◆ **Work task**: In the entries that follow, repeat exactly the lines from the one that has "is distinct: such transported witnesses may" through the one that has "transforma en una", but omit pictures.
BEGIN
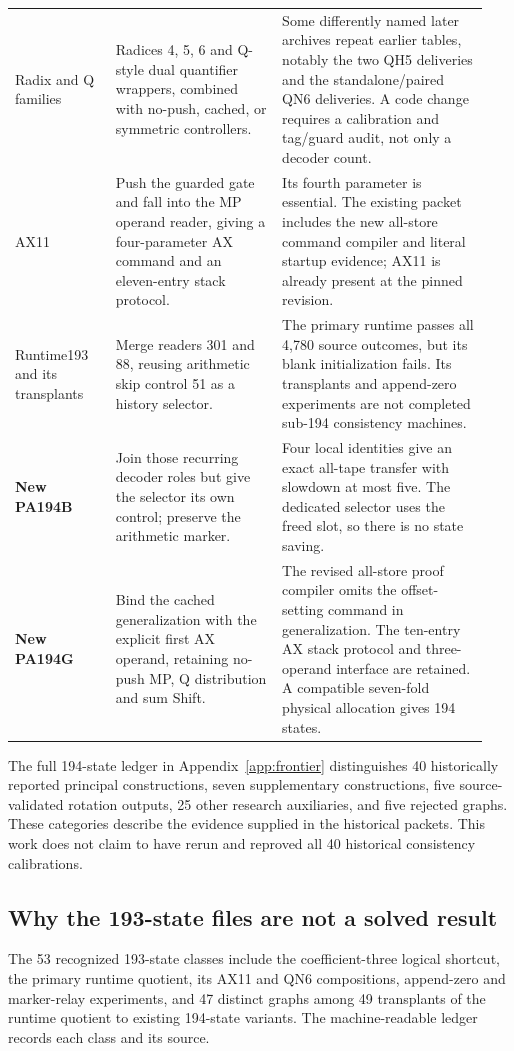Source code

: \documentclass[11pt]{article}
\begin{document}
\begin{longtable}{@{}p{0.20\linewidth}p{0.33\linewidth}p{0.41\linewidth}@{}}
Radix and Q families & Radices 4, 5, 6 and Q-style dual quantifier wrappers, combined with no-push, cached, or symmetric controllers. & Some differently named later archives repeat earlier tables, notably the two QH5 deliveries and the standalone/paired QN6 deliveries. A code change requires a calibration and tag/guard audit, not only a decoder count.\\[4pt]
AX11 & Push the guarded gate and fall into the MP operand reader, giving a four-parameter AX command and an eleven-entry stack protocol. & Its fourth parameter is essential. The existing packet includes the new all-store command compiler and literal startup evidence; AX11 is already present at the pinned revision.\\[4pt]
Runtime193 and its transplants & Merge readers 301 and 88, reusing arithmetic skip control 51 as a history selector. & The primary runtime passes all 4,780 source outcomes, but its blank initialization fails. Its transplants and append-zero experiments are not completed sub-194 consistency machines.\\[4pt]
\textbf{New PA194B} & Join those recurring decoder roles but give the selector its own control; preserve the arithmetic marker. & Four local identities give an exact all-tape transfer with slowdown at most five. The dedicated selector uses the freed slot, so there is no state saving.\\[4pt]
\textbf{New PA194G} & Bind the cached generalization with the explicit first AX operand, retaining no-push MP, Q distribution and sum Shift. & The revised all-store proof compiler omits the offset-setting command in generalization. The ten-entry AX stack protocol and three-operand interface are retained. A compatible seven-fold physical allocation gives 194 states.\\
\bottomrule
\end{longtable}

The full 194-state ledger in Appendix~\ref{app:frontier} distinguishes 40
historically reported principal constructions, seven supplementary
constructions, five source-validated rotation outputs, 25 other research
auxiliaries, and five rejected graphs. These categories describe the
evidence supplied in the historical packets. This work does not claim to
have rerun and reproved all 40 historical consistency calibrations.

\subsection{Why the 193-state files are not a solved result}
The 53 recognized 193-state classes include the coefficient-three logical
shortcut, the primary runtime quotient, its AX11 and QN6 compositions,
append-zero and marker-relay experiments, and 47 distinct graphs among 49
transplants of the runtime quotient to existing 194-state variants.
The machine-readable ledger records each class and its source.
\end{document}
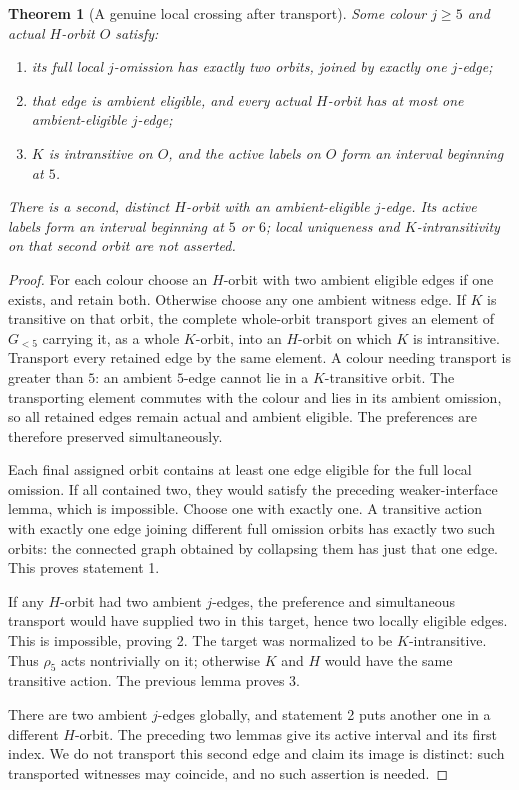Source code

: \documentclass[11pt,a4paper]{article}
\newtheorem{theorem}[lemma]{Theorem}
\begin{document}
\begin{theorem}[A genuine local crossing after transport]
Some colour $j\ge5$ and actual $H$-orbit $O$ satisfy:
\begin{enumerate}
\item its full local $j$-omission has exactly two
      orbits, joined by exactly one $j$-edge;
\item that edge is ambient eligible, and every
      actual $H$-orbit has at most one ambient-eligible
      $j$-edge;
\item $K$ is intransitive on $O$, and the active
      labels on $O$ form an interval beginning at $5$.
\end{enumerate}
There is a second, distinct $H$-orbit with an
ambient-eligible $j$-edge. Its active labels form
an interval beginning at $5$ or $6$; local
uniqueness and $K$-intransitivity on that second
orbit are not asserted.
\end{theorem}
\begin{proof}
For each colour choose an $H$-orbit with two ambient
eligible edges if one exists, and retain both.
Otherwise choose any one ambient witness edge.
If $K$ is transitive on that orbit, the complete
whole-orbit transport gives an element of $G_{<5}$
carrying it, as a whole $K$-orbit, into an $H$-orbit
on which $K$ is intransitive. Transport every retained
edge by the same element. A colour needing transport
is greater than $5$: an ambient $5$-edge cannot
lie in a $K$-transitive orbit. The transporting
element commutes with the colour and lies in its
ambient omission, so all retained edges remain
actual and ambient eligible. The preferences are
therefore preserved simultaneously.

Each final assigned orbit contains at least one
edge eligible for the full local omission. If all
contained two, they would satisfy the preceding
weaker-interface lemma, which is impossible.
Choose one with exactly one. A transitive action
with exactly one edge joining different full
omission orbits has exactly two such orbits:
the connected graph obtained by collapsing them
has just that one edge. This proves statement 1.

If any $H$-orbit had two ambient $j$-edges, the
preference and simultaneous transport would have
supplied two in this target, hence two locally
eligible edges. This is impossible, proving 2.
The target was normalized to be $K$-intransitive.
Thus $\rho_5$ acts nontrivially on it; otherwise
$K$ and $H$ would have the same transitive action.
The previous lemma proves 3.

There are two ambient $j$-edges globally, and
statement 2 puts another one in a different
$H$-orbit. The preceding two lemmas give its
active interval and its first index. We do not
transport this second edge and claim its image
is distinct: such transported witnesses may
coincide, and no such assertion is needed.
\end{proof}
\end{document}
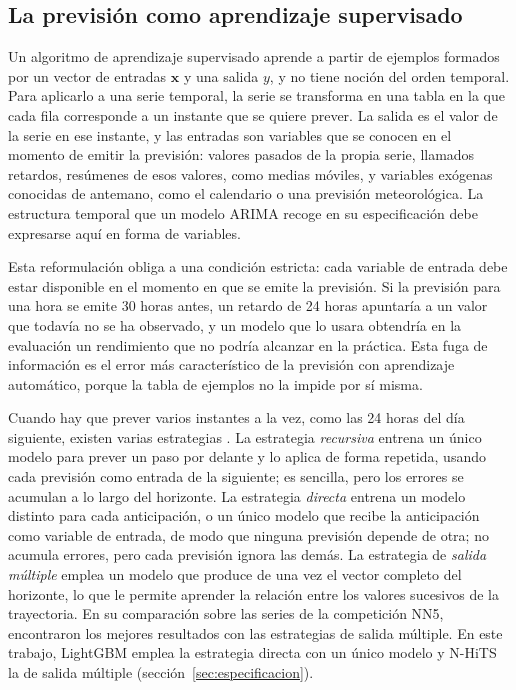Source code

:\subsection{La previsión como aprendizaje supervisado}\label{sec:ml-supervisado}

Un algoritmo de aprendizaje supervisado aprende a partir de ejemplos
formados por un vector de entradas $\mathbf{x}$ y una salida $y$, y no tiene
noción del orden temporal. Para aplicarlo a una serie temporal, la serie se
transforma en una tabla en la que cada fila corresponde a un instante que se
quiere prever. La salida es el valor de la serie en ese instante, y las
entradas son variables que se conocen en el momento de emitir la previsión:
valores pasados de la propia serie, llamados retardos, resúmenes de esos
valores, como medias móviles, y variables exógenas conocidas de antemano,
como el calendario o una previsión meteorológica. La estructura temporal que
un modelo ARIMA recoge en su especificación debe expresarse aquí en forma de
variables.

Esta reformulación obliga a una condición estricta: cada variable de entrada
debe estar disponible en el momento en que se emite la previsión. Si la
previsión para una hora se emite 30 horas antes, un retardo de 24 horas
apuntaría a un valor que todavía no se ha observado, y un modelo que lo usara
obtendría en la evaluación un rendimiento que no podría alcanzar en la
práctica. Esta fuga de información es el error más característico de la
previsión con aprendizaje automático, porque la tabla de ejemplos no la
impide por sí misma.

Cuando hay que prever varios instantes a la vez, como las 24 horas del día
siguiente, existen varias estrategias \parencite{bentaieb2012review}. La
estrategia \emph{recursiva} entrena un único modelo para prever un paso por
delante y lo aplica de forma repetida, usando cada previsión como entrada de
la siguiente; es sencilla, pero los errores se acumulan a lo largo del
horizonte. La estrategia \emph{directa} entrena un modelo distinto para cada
anticipación, o un único modelo que recibe la anticipación como variable de
entrada, de modo que ninguna previsión depende de otra; no acumula errores,
pero cada previsión ignora las demás. La estrategia de \emph{salida múltiple}
emplea un modelo que produce de una vez el vector completo del horizonte, lo
que le permite aprender la relación entre los valores sucesivos de la
trayectoria. En su comparación sobre las series de la competición NN5,
\textcite{bentaieb2012review} encontraron los mejores resultados con las
estrategias de salida múltiple. En este
trabajo, LightGBM emplea la estrategia directa con un único modelo y N-HiTS
la de salida múltiple (sección~\ref{sec:especificacion}).


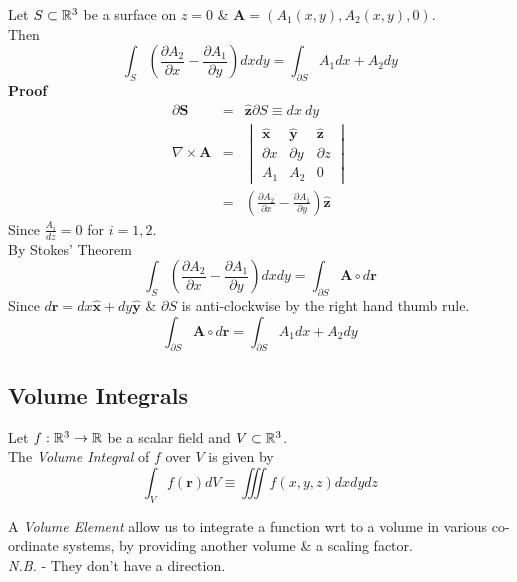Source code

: \documentclass[11pt,a4paper]{article}
\begin{document}
Let $S\subset\mathbb{R}^3$ be a surface on $z=0$ \& $\textbf{A}=(A_1(x,y), A_2(x,y), 0)$.\\
Then
$$\int_S\left(\frac{\partial A_2}{\partial x}-\frac{\partial A_1}{\partial y}\right)dxdy=\int_{\partial S}A_1dx+A_2dy$$
\textbf{Proof}\\
\[\begin{array}{rcl}
\partial\textbf{S}&=&\hat{\textbf{z}}\partial S\equiv dx\ dy\\
\nabla\times\textbf{A}&=&\begin{vmatrix}
\hat{\textbf{x}}&\hat{\textbf{y}}&\hat{\textbf{z}}\\
\partial x&\partial y&\partial z\\
 A_1&A_2&0
\end{vmatrix}\\
&=&\left(\frac{\partial A_2}{\partial x}-\frac{\partial A_1}{\partial y}\right)\hat{\textbf{z}}
\end{array}\]
Since $\frac{A_i}{dz}=0$ for $i=1,2$.\\
By Stokes' Theorem
$$\int_S\left(\frac{\partial A_2}{\partial x}-\frac{\partial A_1}{\partial y}\right)dxdy=\int_{\partial S}\textbf{A}\circ d\textbf{r}$$
Since $d\textbf{r}=dx\hat{\textbf{x}}+dy\hat{\textbf{y}}$ \& $\partial S$ is anti-clockwise by the right hand thumb rule.
$$\int_{\partial S}\textbf{A}\circ d\textbf{r}=\int_{\partial S}A_1dx+A_2dy$$

\subsection{Volume Integrals}

Let $f:\mathbb{R}^3\to\mathbb{R}$ be a scalar field and $V\subset\mathbb{R}^3$.\\
The \textit{Volume Integral} of $f$ over $V$ is given by
$$\int_Vf(\textbf{r})dV\equiv\iiint f(x,y,z)dxdydz$$

A \textit{Volume Element} allow us to integrate a function wrt to a volume in various co-ordinate systems, by providing another volume \& a scaling factor.\\
\textit{N.B.} - They don't have a direction.\\
\end{document}
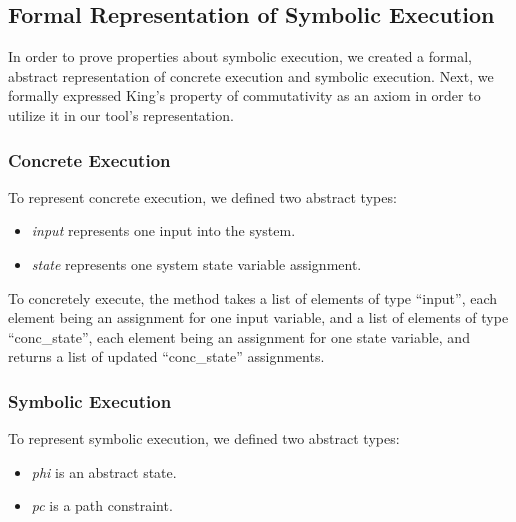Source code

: \subsection{Formal Representation of Symbolic Execution}
In order to prove properties about symbolic execution, we created a formal, abstract representation of concrete execution and symbolic execution.
Next, we formally expressed King's property of commutativity as an axiom in order to utilize it in our tool's representation.

\subsubsection{Concrete Execution}
To represent concrete execution, we defined two abstract types: 
\begin{itemize}
\item \textit{input} represents one input into the system.
\item \textit{state}  represents one system state variable assignment.
\end{itemize}

To concretely execute, the method takes a list of elements of type ``input'', each element being an assignment for one input variable, and a list of elements of type ``conc\_state'', each element being an assignment for one state variable,
and returns a list of updated  ``conc\_state'' assignments.




\subsubsection{Symbolic Execution}

To represent symbolic execution, we defined two abstract types:
\begin{itemize}
\item \textit{phi} is an abstract state.
\item \textit{pc} is a path constraint.
\end{itemize}

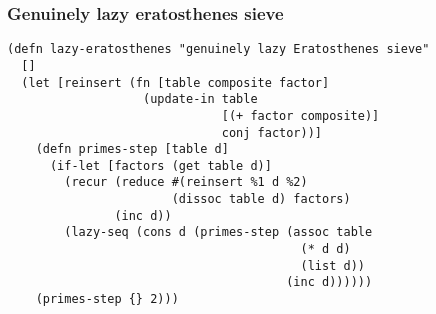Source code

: \documentclass{beamer}
\begin{document}
\begin{frame}[fragile]
\frametitle{Genuinely lazy eratosthenes sieve}
\begin{verbatim}
(defn lazy-eratosthenes "genuinely lazy Eratosthenes sieve"
  []
  (let [reinsert (fn [table composite factor]
                   (update-in table
                              [(+ factor composite)]
                              conj factor))]
    (defn primes-step [table d]
      (if-let [factors (get table d)]
        (recur (reduce #(reinsert %1 d %2)
                       (dissoc table d) factors)
               (inc d))
        (lazy-seq (cons d (primes-step (assoc table
                                         (* d d)
                                         (list d))
                                       (inc d))))))
    (primes-step {} 2)))
\end{verbatim}
\end{frame}
\end{document}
END
◆ **Task result**:
is distinct: such transported witnesses may
coincide, and no such assertion is needed.
\end{proof}
\end{document}
Source code

:\subsection{La previsión como aprendizaje supervisado}\label{sec:ml-supervisado}

Un algoritmo de aprendizaje supervisado aprende a partir de ejemplos
formados por un vector de entradas $\mathbf{x}$ y una salida $y$, y no tiene
noción del orden temporal. Para aplicarlo a una serie temporal, la serie se
transforma en una tabla en la que cada fila corresponde a un instante que se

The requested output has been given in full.